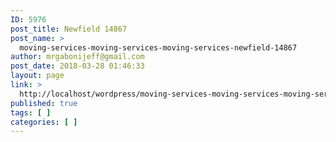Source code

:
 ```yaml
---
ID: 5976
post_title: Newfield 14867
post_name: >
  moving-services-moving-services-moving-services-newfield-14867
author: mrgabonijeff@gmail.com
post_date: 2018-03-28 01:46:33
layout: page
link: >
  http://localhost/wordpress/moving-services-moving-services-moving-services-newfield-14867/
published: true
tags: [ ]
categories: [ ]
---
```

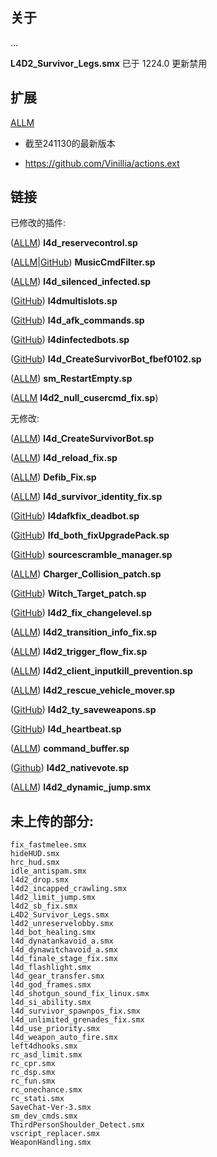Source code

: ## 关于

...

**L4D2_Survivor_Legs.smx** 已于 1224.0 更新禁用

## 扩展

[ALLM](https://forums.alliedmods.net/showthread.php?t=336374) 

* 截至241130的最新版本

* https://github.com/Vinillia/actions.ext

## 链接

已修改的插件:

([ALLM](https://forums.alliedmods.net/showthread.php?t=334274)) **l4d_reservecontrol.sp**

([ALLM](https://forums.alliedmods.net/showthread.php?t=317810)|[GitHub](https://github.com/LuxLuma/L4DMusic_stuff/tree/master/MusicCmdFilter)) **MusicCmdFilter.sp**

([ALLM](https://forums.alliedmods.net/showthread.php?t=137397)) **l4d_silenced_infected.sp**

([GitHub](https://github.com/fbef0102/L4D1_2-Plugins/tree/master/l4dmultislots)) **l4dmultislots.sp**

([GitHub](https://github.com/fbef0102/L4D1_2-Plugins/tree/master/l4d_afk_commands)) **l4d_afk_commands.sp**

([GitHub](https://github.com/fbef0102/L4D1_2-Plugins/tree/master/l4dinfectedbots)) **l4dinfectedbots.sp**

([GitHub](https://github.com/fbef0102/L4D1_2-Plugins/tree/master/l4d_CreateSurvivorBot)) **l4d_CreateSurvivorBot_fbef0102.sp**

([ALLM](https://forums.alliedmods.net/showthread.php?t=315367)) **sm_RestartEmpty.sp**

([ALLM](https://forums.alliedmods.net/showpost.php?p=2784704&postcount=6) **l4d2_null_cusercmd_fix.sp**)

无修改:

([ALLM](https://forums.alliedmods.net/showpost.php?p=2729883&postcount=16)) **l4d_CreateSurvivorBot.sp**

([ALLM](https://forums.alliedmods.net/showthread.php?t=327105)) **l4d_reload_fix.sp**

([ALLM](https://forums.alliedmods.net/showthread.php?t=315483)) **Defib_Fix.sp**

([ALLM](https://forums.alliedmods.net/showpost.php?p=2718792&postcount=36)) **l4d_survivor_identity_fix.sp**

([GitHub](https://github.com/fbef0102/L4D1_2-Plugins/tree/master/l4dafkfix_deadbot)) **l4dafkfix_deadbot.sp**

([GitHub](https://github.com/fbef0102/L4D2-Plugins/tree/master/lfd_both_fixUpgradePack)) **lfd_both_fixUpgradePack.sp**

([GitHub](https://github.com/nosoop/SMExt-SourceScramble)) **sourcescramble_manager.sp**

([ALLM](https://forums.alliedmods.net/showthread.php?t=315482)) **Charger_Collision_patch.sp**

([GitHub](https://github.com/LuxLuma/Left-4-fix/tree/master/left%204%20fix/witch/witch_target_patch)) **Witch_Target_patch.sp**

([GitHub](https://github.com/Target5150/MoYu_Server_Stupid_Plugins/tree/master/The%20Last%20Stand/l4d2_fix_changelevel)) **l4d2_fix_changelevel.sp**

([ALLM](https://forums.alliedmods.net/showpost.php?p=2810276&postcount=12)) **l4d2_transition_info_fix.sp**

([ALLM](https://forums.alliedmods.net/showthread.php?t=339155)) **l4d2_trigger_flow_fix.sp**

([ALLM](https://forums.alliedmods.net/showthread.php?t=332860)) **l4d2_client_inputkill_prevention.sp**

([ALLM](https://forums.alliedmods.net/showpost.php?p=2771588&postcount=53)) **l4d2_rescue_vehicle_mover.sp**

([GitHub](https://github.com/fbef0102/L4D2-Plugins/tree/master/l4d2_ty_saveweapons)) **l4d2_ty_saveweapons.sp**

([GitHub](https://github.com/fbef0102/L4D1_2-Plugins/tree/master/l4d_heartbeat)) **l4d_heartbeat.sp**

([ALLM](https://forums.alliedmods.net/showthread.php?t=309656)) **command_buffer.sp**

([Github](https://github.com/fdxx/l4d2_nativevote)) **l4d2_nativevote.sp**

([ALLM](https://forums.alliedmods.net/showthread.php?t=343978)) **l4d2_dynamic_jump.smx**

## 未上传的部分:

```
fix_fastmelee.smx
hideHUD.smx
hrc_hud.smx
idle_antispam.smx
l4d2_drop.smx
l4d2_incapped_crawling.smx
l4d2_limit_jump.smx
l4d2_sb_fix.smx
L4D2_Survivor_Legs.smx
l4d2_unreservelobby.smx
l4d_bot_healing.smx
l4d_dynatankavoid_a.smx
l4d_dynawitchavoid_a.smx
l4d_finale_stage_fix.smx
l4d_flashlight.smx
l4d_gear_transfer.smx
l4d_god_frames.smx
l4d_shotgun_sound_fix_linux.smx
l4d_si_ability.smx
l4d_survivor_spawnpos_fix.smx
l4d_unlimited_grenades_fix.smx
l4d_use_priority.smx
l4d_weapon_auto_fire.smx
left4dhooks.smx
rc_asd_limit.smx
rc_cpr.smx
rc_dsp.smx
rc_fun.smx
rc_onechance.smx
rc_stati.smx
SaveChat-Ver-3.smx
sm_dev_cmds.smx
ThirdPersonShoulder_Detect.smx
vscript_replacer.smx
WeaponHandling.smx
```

○ ○ ○ ○

- _DIRECTIONS FOR THIS TASK_:
When a line above includes the word "postcount", please list that line.

- _PROBLEM SOLUTION_:
([ALLM](https://forums.alliedmods.net/showpost.php?p=2784704&postcount=6) **l4d2_null_cusercmd_fix.sp**)
([ALLM](https://forums.alliedmods.net/showpost.php?p=2729883&postcount=16)) **l4d_CreateSurvivorBot.sp**
([ALLM](https://forums.alliedmods.net/showpost.php?p=2718792&postcount=36)) **l4d_survivor_identity_fix.sp**
([ALLM](https://forums.alliedmods.net/showpost.php?p=2810276&postcount=12)) **l4d2_transition_info_fix.sp**
([ALLM](https://forums.alliedmods.net/showpost.php?p=2771588&postcount=53)) **l4d2_rescue_vehicle_mover.sp**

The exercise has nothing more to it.